Office Expenses/Business Expenses
Owning rental property doesn’t leave you when you go home at night, which is why you might be tethered to your cell phone, or even have an office at home. I’m in this camp too. Here are some of the business/home office expenses you can deduct as Current Expenses:
- Utilities (a percentage, as pertain to your home office)
- Cell Phone
- Office Supplies
- Printer & Ink
However, a home office deduction is one of the most frequently flagged deductions by the IRS, so if you do take the deduction, it is important to make sure you have all of your paperwork in order. Keep all receipts, paid utility bills, and anything else that pertains to the home office to make sure you’re within the law.
When you’re getting your rental property business up and running, it’s normal to have start-up costs, which are classified as “Any expense that would be deductible as an operating expense by an ongoing business is a start-up expense when it’s incurred before a business begins. Unlike operating expenses, start-up expenses cannot automatically be deducted in a single year.
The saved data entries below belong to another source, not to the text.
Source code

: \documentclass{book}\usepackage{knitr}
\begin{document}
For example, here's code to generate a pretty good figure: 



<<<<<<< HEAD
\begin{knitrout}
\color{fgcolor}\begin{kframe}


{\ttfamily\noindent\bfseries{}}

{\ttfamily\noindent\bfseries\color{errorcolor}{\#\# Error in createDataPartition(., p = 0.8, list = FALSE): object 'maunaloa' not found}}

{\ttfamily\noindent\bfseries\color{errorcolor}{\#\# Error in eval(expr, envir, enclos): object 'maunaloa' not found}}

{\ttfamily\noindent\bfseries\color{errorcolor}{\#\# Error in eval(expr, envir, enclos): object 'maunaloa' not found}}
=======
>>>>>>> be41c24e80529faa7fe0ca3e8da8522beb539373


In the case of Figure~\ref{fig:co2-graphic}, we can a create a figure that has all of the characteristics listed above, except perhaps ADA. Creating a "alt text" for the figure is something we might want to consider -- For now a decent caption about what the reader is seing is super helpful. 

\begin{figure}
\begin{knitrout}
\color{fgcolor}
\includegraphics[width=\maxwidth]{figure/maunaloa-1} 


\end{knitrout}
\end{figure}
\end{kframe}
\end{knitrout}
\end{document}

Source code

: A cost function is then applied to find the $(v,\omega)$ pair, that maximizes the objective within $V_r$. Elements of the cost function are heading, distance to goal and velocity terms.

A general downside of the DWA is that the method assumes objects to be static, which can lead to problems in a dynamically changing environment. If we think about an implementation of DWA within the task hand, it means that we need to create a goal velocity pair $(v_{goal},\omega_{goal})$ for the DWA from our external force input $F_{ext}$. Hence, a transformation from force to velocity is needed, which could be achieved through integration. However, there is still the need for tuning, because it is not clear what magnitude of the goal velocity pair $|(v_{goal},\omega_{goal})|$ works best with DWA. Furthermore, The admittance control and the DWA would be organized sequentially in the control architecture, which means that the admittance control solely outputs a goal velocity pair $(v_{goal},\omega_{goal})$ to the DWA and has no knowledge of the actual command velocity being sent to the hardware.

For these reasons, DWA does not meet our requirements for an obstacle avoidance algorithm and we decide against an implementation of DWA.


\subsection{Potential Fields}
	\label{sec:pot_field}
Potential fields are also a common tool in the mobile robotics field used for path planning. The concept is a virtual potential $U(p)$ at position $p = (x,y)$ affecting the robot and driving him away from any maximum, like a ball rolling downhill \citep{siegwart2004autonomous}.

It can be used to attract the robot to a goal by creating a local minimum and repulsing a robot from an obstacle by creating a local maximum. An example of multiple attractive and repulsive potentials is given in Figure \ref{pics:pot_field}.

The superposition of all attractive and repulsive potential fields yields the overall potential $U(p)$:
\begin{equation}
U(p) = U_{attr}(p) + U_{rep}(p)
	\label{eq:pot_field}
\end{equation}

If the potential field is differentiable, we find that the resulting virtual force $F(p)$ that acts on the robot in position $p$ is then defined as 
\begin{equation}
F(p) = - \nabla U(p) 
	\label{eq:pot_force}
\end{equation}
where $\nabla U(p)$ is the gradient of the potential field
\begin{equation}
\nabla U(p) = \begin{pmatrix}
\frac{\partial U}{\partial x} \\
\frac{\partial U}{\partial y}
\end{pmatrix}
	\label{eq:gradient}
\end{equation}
This is because the money you spend to start a rental (or any other) business is a capital expense—a cost that will benefit you for more than one year.” (Stephen Fishman, J.D.)
In other words, if you’re rehabbing a house to be fit for tenants, those would be considered start-up expenses, because they happened before the business began. In that case, you’l need to spread those losses over several years.
The maximum allowably deduction for start-up expenses in one year is $5,000.
Losses are a natural part of the rental business, and if you haven’t built them into your business plan, you should right away.
And when they happen you CAN deduct them, but it’s tricky. You’re only allowed to deduct $25,000 of loss each year.
Here’s an example:
Let’s say you did $75,000 of improvements to a property in a year. Those improvements would be considered Capital Expenses and be depreciated over several years.
However, you only generated $25,000 of income from the property during the year.
This leaves you with a loss of $50,000 for the year.
Since you’re only allowed to deduct a $25,000 loss, you would take the $25,000 loss this year, then recapture another $25,000 next year.
Of course, each specific business is unique in that it has it’s own expenses, which may or may not be listed here, so make sure to do your own research before taking this article as the gold standard.
But these deductions should get you started tracking down paperwork and starting on your taxes.